The angst in Canada over NORTHCOM, encouraged by an excessively alarmist report commissioned by the Simons Centre for Peace and Disarmament Studies (whose co-director is Lloyd Axworthy, the CEO of UBC’s Liu Institute for Global Issues) and written by a North Carolina-based legal scholar, verged at times on the paranoid. There were worries that NORTHCOM soon would be given command over the Canadian military, which has not happened. And there were more worries that if it ever were given authority over Canadians, a future possibility which cannot be excluded, it could run roughshod over a whole host of Canadian practices, such as bilingualism, women in combat and homosexuals in the military. These worries overlooked the longstanding difference between “command,” which always rests in national hands, and “operational command” or “operational control,” which is given to international or multinational commands such as NORAD. To put all this as directly as possible: if there are today francophone lesbians flying CF-18s out of Bagotville, Quebec or Cold Lake, Alberta on North American air defence missions, NORAD could not say anything about it. (Nor would it want to, but that’s another matter.)

Overshadowed by NORTHCOM was another US command change which took place the same day NORTHCOM came into existence and which will have equal, if not greater, impact on Canadian interests: US Space Command (SPACECOM) was dissolved and its responsibilities transferred to US Strategic Command (STRATCOM), which is headquartered at Offutt Air Force Base, Nebraska.
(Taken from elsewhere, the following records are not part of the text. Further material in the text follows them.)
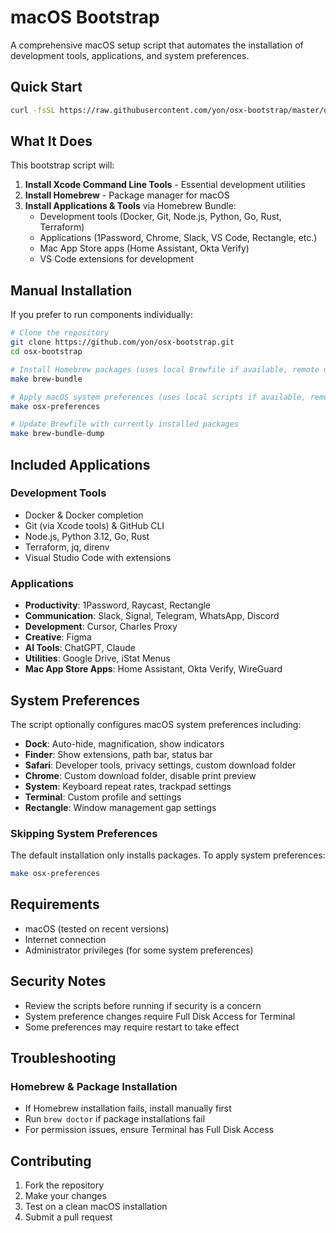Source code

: # macOS Bootstrap

A comprehensive macOS setup script that automates the installation of development tools, applications, and system preferences.

## Quick Start

```bash
curl -fsSL https://raw.githubusercontent.com/yon/osx-bootstrap/master/osx-bootstrap.sh | bash
```

## What It Does

This bootstrap script will:

1. **Install Xcode Command Line Tools** - Essential development utilities
2. **Install Homebrew** - Package manager for macOS
3. **Install Applications & Tools** via Homebrew Bundle:
   - Development tools (Docker, Git, Node.js, Python, Go, Rust, Terraform)
   - Applications (1Password, Chrome, Slack, VS Code, Rectangle, etc.)
   - Mac App Store apps (Home Assistant, Okta Verify)
   - VS Code extensions for development

## Manual Installation

If you prefer to run components individually:

```bash
# Clone the repository
git clone https://github.com/yon/osx-bootstrap.git
cd osx-bootstrap

# Install Homebrew packages (uses local Brewfile if available, remote otherwise)
make brew-bundle

# Apply macOS system preferences (uses local scripts if available, remote otherwise)
make osx-preferences

# Update Brewfile with currently installed packages
make brew-bundle-dump
```

## Included Applications

### Development Tools
- Docker & Docker completion
- Git (via Xcode tools) & GitHub CLI
- Node.js, Python 3.12, Go, Rust
- Terraform, jq, direnv
- Visual Studio Code with extensions

### Applications
- **Productivity**: 1Password, Raycast, Rectangle
- **Communication**: Slack, Signal, Telegram, WhatsApp, Discord
- **Development**: Cursor, Charles Proxy
- **Creative**: Figma
- **AI Tools**: ChatGPT, Claude
- **Utilities**: Google Drive, iStat Menus
- **Mac App Store Apps**: Home Assistant, Okta Verify, WireGuard

## System Preferences

The script optionally configures macOS system preferences including:

- **Dock**: Auto-hide, magnification, show indicators
- **Finder**: Show extensions, path bar, status bar
- **Safari**: Developer tools, privacy settings, custom download folder
- **Chrome**: Custom download folder, disable print preview
- **System**: Keyboard repeat rates, trackpad settings
- **Terminal**: Custom profile and settings
- **Rectangle**: Window management gap settings

### Skipping System Preferences

The default installation only installs packages. To apply system preferences:

```bash
make osx-preferences
```

## Requirements

- macOS (tested on recent versions)
- Internet connection
- Administrator privileges (for some system preferences)

## Security Notes

- Review the scripts before running if security is a concern
- System preference changes require Full Disk Access for Terminal
- Some preferences may require restart to take effect

## Troubleshooting

### Homebrew & Package Installation
- If Homebrew installation fails, install manually first
- Run `brew doctor` if package installations fail
- For permission issues, ensure Terminal has Full Disk Access

## Contributing

1. Fork the repository
2. Make your changes
3. Test on a clean macOS installation
4. Submit a pull request
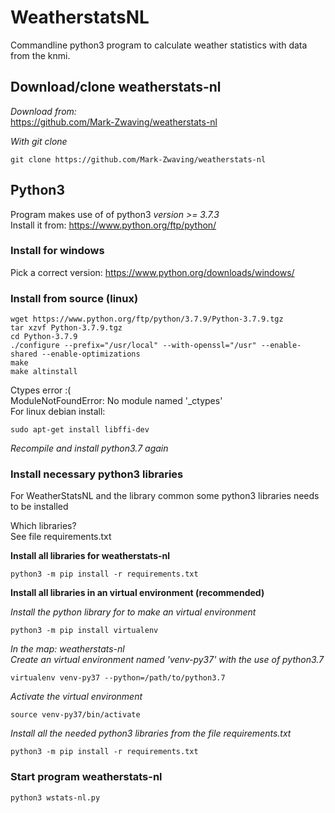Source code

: # WeatherstatsNL

Commandline python3 program to calculate weather statistics with data from the knmi.  

## Download/clone weatherstats-nl
*Download from:*  
https://github.com/Mark-Zwaving/weatherstats-nl  

*With git clone*
```
git clone https://github.com/Mark-Zwaving/weatherstats-nl
```

## Python3
Program makes use of of python3 *version >= 3.7.3*  
Install it from: https://www.python.org/ftp/python/  

### Install for windows
Pick a correct version: https://www.python.org/downloads/windows/  

### Install from source (linux)
```
wget https://www.python.org/ftp/python/3.7.9/Python-3.7.9.tgz
tar xzvf Python-3.7.9.tgz
cd Python-3.7.9  
./configure --prefix="/usr/local" --with-openssl="/usr" --enable-shared --enable-optimizations  
make  
make altinstall  
```  
Ctypes error :(  
ModuleNotFoundError: No module named '\_ctypes'  
For linux debian install:  
```
sudo apt-get install libffi-dev  
```  
*Recompile and install python3.7 again*  
  
### Install necessary python3 libraries  
For WeatherStatsNL and the library common some python3 libraries needs to be installed    
  
Which libraries?  
See file requirements.txt  

**Install all libraries for weatherstats-nl**  
```
python3 -m pip install -r requirements.txt  
```

**Install all libraries in an virtual environment (recommended)** 
  
*Install the python library for to make an virtual environment*  
```
python3 -m pip install virtualenv
``` 
*In the map: weatherstats-nl*  
*Create an virtual environment named 'venv-py37' with the use of python3.7*  
```
virtualenv venv-py37 --python=/path/to/python3.7
```  
*Activate the virtual environment* 
```
source venv-py37/bin/activate
```  
*Install all the needed python3 libraries from the file requirements.txt*  
```
python3 -m pip install -r requirements.txt
```  

### Start program weatherstats-nl
```
python3 wstats-nl.py
```  
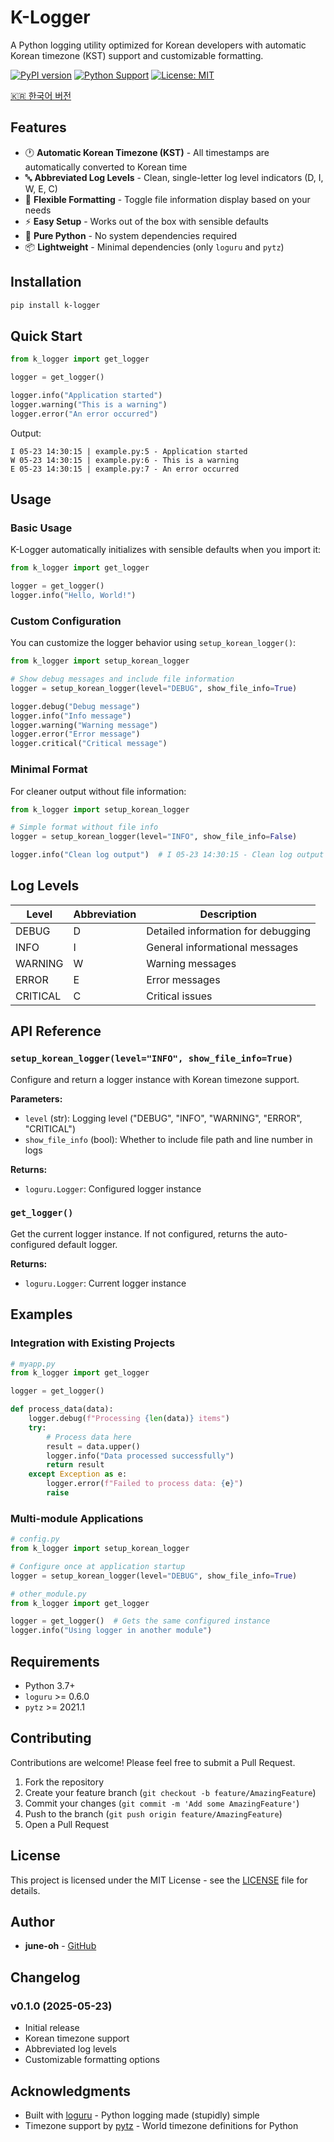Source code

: # K-Logger

A Python logging utility optimized for Korean developers with automatic Korean timezone (KST) support and customizable formatting.

[![PyPI version](https://badge.fury.io/py/k-logger.svg)](https://badge.fury.io/py/k-logger)
[![Python Support](https://img.shields.io/pypi/pyversions/k-logger.svg)](https://pypi.org/project/k-logger/)
[![License: MIT](https://img.shields.io/badge/License-MIT-yellow.svg)](https://opensource.org/licenses/MIT)

[🇰🇷 한국어 버전](README.kr.md)

## Features

- 🕐 **Automatic Korean Timezone (KST)** - All timestamps are automatically converted to Korean time
- 🔤 **Abbreviated Log Levels** - Clean, single-letter log level indicators (D, I, W, E, C)
- 🎨 **Flexible Formatting** - Toggle file information display based on your needs
- ⚡ **Easy Setup** - Works out of the box with sensible defaults
- 🐍 **Pure Python** - No system dependencies required
- 📦 **Lightweight** - Minimal dependencies (only `loguru` and `pytz`)

## Installation

```bash
pip install k-logger
```

## Quick Start

```python
from k_logger import get_logger

logger = get_logger()

logger.info("Application started")
logger.warning("This is a warning")
logger.error("An error occurred")
```

Output:
```
I 05-23 14:30:15 | example.py:5 - Application started
W 05-23 14:30:15 | example.py:6 - This is a warning
E 05-23 14:30:15 | example.py:7 - An error occurred
```

## Usage

### Basic Usage

K-Logger automatically initializes with sensible defaults when you import it:

```python
from k_logger import get_logger

logger = get_logger()
logger.info("Hello, World!")
```

### Custom Configuration

You can customize the logger behavior using `setup_korean_logger()`:

```python
from k_logger import setup_korean_logger

# Show debug messages and include file information
logger = setup_korean_logger(level="DEBUG", show_file_info=True)

logger.debug("Debug message")
logger.info("Info message")
logger.warning("Warning message")
logger.error("Error message")
logger.critical("Critical message")
```

### Minimal Format

For cleaner output without file information:

```python
from k_logger import setup_korean_logger

# Simple format without file info
logger = setup_korean_logger(level="INFO", show_file_info=False)

logger.info("Clean log output")  # I 05-23 14:30:15 - Clean log output
```

## Log Levels

| Level    | Abbreviation | Description |
|----------|--------------|-------------|
| DEBUG    | D            | Detailed information for debugging |
| INFO     | I            | General informational messages |
| WARNING  | W            | Warning messages |
| ERROR    | E            | Error messages |
| CRITICAL | C            | Critical issues |

## API Reference

### `setup_korean_logger(level="INFO", show_file_info=True)`

Configure and return a logger instance with Korean timezone support.

**Parameters:**
- `level` (str): Logging level ("DEBUG", "INFO", "WARNING", "ERROR", "CRITICAL")
- `show_file_info` (bool): Whether to include file path and line number in logs

**Returns:**
- `loguru.Logger`: Configured logger instance

### `get_logger()`

Get the current logger instance. If not configured, returns the auto-configured default logger.

**Returns:**
- `loguru.Logger`: Current logger instance

## Examples

### Integration with Existing Projects

```python
# myapp.py
from k_logger import get_logger

logger = get_logger()

def process_data(data):
    logger.debug(f"Processing {len(data)} items")
    try:
        # Process data here
        result = data.upper()
        logger.info("Data processed successfully")
        return result
    except Exception as e:
        logger.error(f"Failed to process data: {e}")
        raise
```

### Multi-module Applications

```python
# config.py
from k_logger import setup_korean_logger

# Configure once at application startup
logger = setup_korean_logger(level="DEBUG", show_file_info=True)

# other_module.py
from k_logger import get_logger

logger = get_logger()  # Gets the same configured instance
logger.info("Using logger in another module")
```

## Requirements

- Python 3.7+
- `loguru` >= 0.6.0
- `pytz` >= 2021.1

## Contributing

Contributions are welcome! Please feel free to submit a Pull Request.

1. Fork the repository
2. Create your feature branch (`git checkout -b feature/AmazingFeature`)
3. Commit your changes (`git commit -m 'Add some AmazingFeature'`)
4. Push to the branch (`git push origin feature/AmazingFeature`)
5. Open a Pull Request

## License

This project is licensed under the MIT License - see the [LICENSE](LICENSE) file for details.

## Author

- **june-oh** - [GitHub](https://github.com/june-oh)

## Changelog

### v0.1.0 (2025-05-23)
- Initial release
- Korean timezone support
- Abbreviated log levels
- Customizable formatting options

## Acknowledgments

- Built with [loguru](https://github.com/Delgan/loguru) - Python logging made (stupidly) simple
- Timezone support by [pytz](https://github.com/stub42/pytz) - World timezone definitions for Python 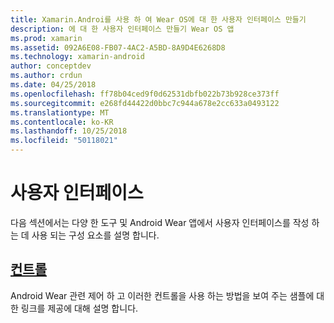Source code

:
 ```yaml
---
title: Xamarin.Androi를 사용 하 여 Wear OS에 대 한 사용자 인터페이스 만들기
description: 에 대 한 사용자 인터페이스 만들기 Wear OS 앱
ms.prod: xamarin
ms.assetid: 092A6E08-FB07-4AC2-A5BD-8A9D4E6268D8
ms.technology: xamarin-android
author: conceptdev
ms.author: crdun
ms.date: 04/25/2018
ms.openlocfilehash: ff78b04ced9f0d62531dbfb022b73b928ce373ff
ms.sourcegitcommit: e268fd44422d0bbc7c944a678e2cc633a0493122
ms.translationtype: MT
ms.contentlocale: ko-KR
ms.lasthandoff: 10/25/2018
ms.locfileid: "50118021"
---
```

# <a name="user-interface"></a>사용자 인터페이스

다음 섹션에서는 다양 한 도구 및 Android Wear 앱에서 사용자 인터페이스를 작성 하는 데 사용 되는 구성 요소를 설명 합니다.
 
##  <a name="controlsandroidwearuser-interfacecontrolsindexmd"></a>[컨트롤](~/android/wear/user-interface/controls/index.md)

Android Wear 관련 제어 하 고 이러한 컨트롤을 사용 하는 방법을 보여 주는 샘플에 대 한 링크를 제공에 대해 설명 합니다.

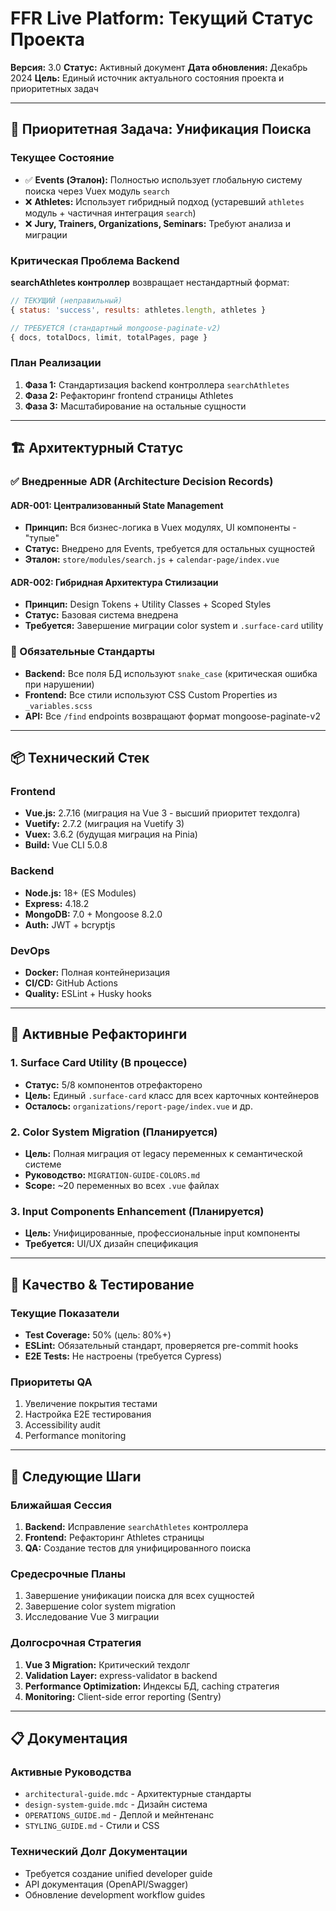 # FFR Live Platform: Текущий Статус Проекта

**Версия:** 3.0
**Статус:** Активный документ
**Дата обновления:** Декабрь 2024
**Цель:** Единый источник актуального состояния проекта и приоритетных задач

---

## 🎯 **Приоритетная Задача: Унификация Поиска**

### **Текущее Состояние**

- ✅ **Events (Эталон):** Полностью использует глобальную систему поиска через Vuex модуль `search`
- ❌ **Athletes:** Использует гибридный подход (устаревший `athletes` модуль + частичная интеграция `search`)
- ❌ **Jury, Trainers, Organizations, Seminars:** Требуют анализа и миграции

### **Критическая Проблема Backend**

**searchAthletes контроллер** возвращает нестандартный формат:

```javascript
// ТЕКУЩИЙ (неправильный)
{ status: 'success', results: athletes.length, athletes }

// ТРЕБУЕТСЯ (стандартный mongoose-paginate-v2)
{ docs, totalDocs, limit, totalPages, page }
```

### **План Реализации**

1. **Фаза 1:** Стандартизация backend контроллера `searchAthletes`
2. **Фаза 2:** Рефакторинг frontend страницы Athletes
3. **Фаза 3:** Масштабирование на остальные сущности

---

## 🏗️ **Архитектурный Статус**

### **✅ Внедренные ADR (Architecture Decision Records)**

#### **ADR-001: Централизованный State Management**

- **Принцип:** Вся бизнес-логика в Vuex модулях, UI компоненты - "тупые"
- **Статус:** Внедрено для Events, требуется для остальных сущностей
- **Эталон:** `store/modules/search.js` + `calendar-page/index.vue`

#### **ADR-002: Гибридная Архитектура Стилизации**

- **Принцип:** Design Tokens + Utility Classes + Scoped Styles
- **Статус:** Базовая система внедрена
- **Требуется:** Завершение миграции color system и `.surface-card` utility

### **🚨 Обязательные Стандарты**

- **Backend:** Все поля БД используют `snake_case` (критическая ошибка при нарушении)
- **Frontend:** Все стили используют CSS Custom Properties из `_variables.scss`
- **API:** Все `/find` endpoints возвращают формат mongoose-paginate-v2

---

## 📦 **Технический Стек**

### **Frontend**

- **Vue.js:** 2.7.16 (миграция на Vue 3 - высший приоритет техдолга)
- **Vuetify:** 2.7.2 (миграция на Vuetify 3)
- **Vuex:** 3.6.2 (будущая миграция на Pinia)
- **Build:** Vue CLI 5.0.8

### **Backend**

- **Node.js:** 18+ (ES Modules)
- **Express:** 4.18.2
- **MongoDB:** 7.0 + Mongoose 8.2.0
- **Auth:** JWT + bcryptjs

### **DevOps**

- **Docker:** Полная контейнеризация
- **CI/CD:** GitHub Actions
- **Quality:** ESLint + Husky hooks

---

## 🔧 **Активные Рефакторинги**

### **1. Surface Card Utility (В процессе)**

- **Статус:** 5/8 компонентов отрефакторено
- **Цель:** Единый `.surface-card` класс для всех карточных контейнеров
- **Осталось:** `organizations/report-page/index.vue` и др.

### **2. Color System Migration (Планируется)**

- **Цель:** Полная миграция от legacy переменных к семантической системе
- **Руководство:** `MIGRATION-GUIDE-COLORS.md`
- **Scope:** ~20 переменных во всех `.vue` файлах

### **3. Input Components Enhancement (Планируется)**

- **Цель:** Унифицированные, профессиональные input компоненты
- **Требуется:** UI/UX дизайн спецификация

---

## 🧪 **Качество & Тестирование**

### **Текущие Показатели**

- **Test Coverage:** 50% (цель: 80%+)
- **ESLint:** Обязательный стандарт, проверяется pre-commit hooks
- **E2E Tests:** Не настроены (требуется Cypress)

### **Приоритеты QA**

1. Увеличение покрытия тестами
2. Настройка E2E тестирования
3. Accessibility audit
4. Performance monitoring

---

## 🚀 **Следующие Шаги**

### **Ближайшая Сессия**

1. **Backend:** Исправление `searchAthletes` контроллера
2. **Frontend:** Рефакторинг Athletes страницы
3. **QA:** Создание тестов для унифицированного поиска

### **Средесрочные Планы**

1. Завершение унификации поиска для всех сущностей
2. Завершение color system migration
3. Исследование Vue 3 миграции

### **Долгосрочная Стратегия**

1. **Vue 3 Migration:** Критический техдолг
2. **Validation Layer:** express-validator в backend
3. **Performance Optimization:** Индексы БД, caching стратегия
4. **Monitoring:** Client-side error reporting (Sentry)

---

## 📋 **Документация**

### **Активные Руководства**

- `architectural-guide.mdc` - Архитектурные стандарты
- `design-system-guide.mdc` - Дизайн система
- `OPERATIONS_GUIDE.md` - Деплой и мейнтенанс
- `STYLING_GUIDE.md` - Стили и CSS

### **Технический Долг Документации**

- Требуется создание unified developer guide
- API документация (OpenAPI/Swagger)
- Обновление development workflow guides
The Chrétien government and officials in the Department of National Defence have not appeared to be keen to underline this development in their official utterances about the command changes in the US and the impact of these changes on Canadian interests.

2. The Importance of SPACECOM

From its creation in 1985 to its dissolution in 2002, SPACECOM shared with NORAD a commander-in-chief and the Colorado Springs headquarters, the famous combat operations center under nearby Cheyenne Mountain. Initially, SPACECOM was seen as problematic in Canada. A parliamentary committee reported in 1986 that the new command (and a related US Air Force command) had led to “considerable public confusion about the role of Canadians in the chain of command and control at Colorado Springs.” Worse, many witnesses before the committee had found SPACECOM to be “especially ominous,” a view the Tory majority on the committee did not share.1 Some people feared the NORAD-SPACECOM relationship might constitute a back door through which Canada might be dragged into two bugaboos of the day: President Reagan’s Strategic Defence Initiative (a research and development program for missile defence) and the weaponization of space.

These worries eventually abated, largely when the US never deployed either missile defences or weapons in space. Moreover, the potential advantages to Canada of the close ties between SPACECOM and NORAD soon became apparent, especially to the Canadian military. The Canadian Forces have had a lengthy (and expensive) list of space capabilities they have wished to acquire simply to support the army, navy and air force. After 1985 Canadian personnel were in close proximity to US military space operations and sought to draw upon it in pursuing their own space projects.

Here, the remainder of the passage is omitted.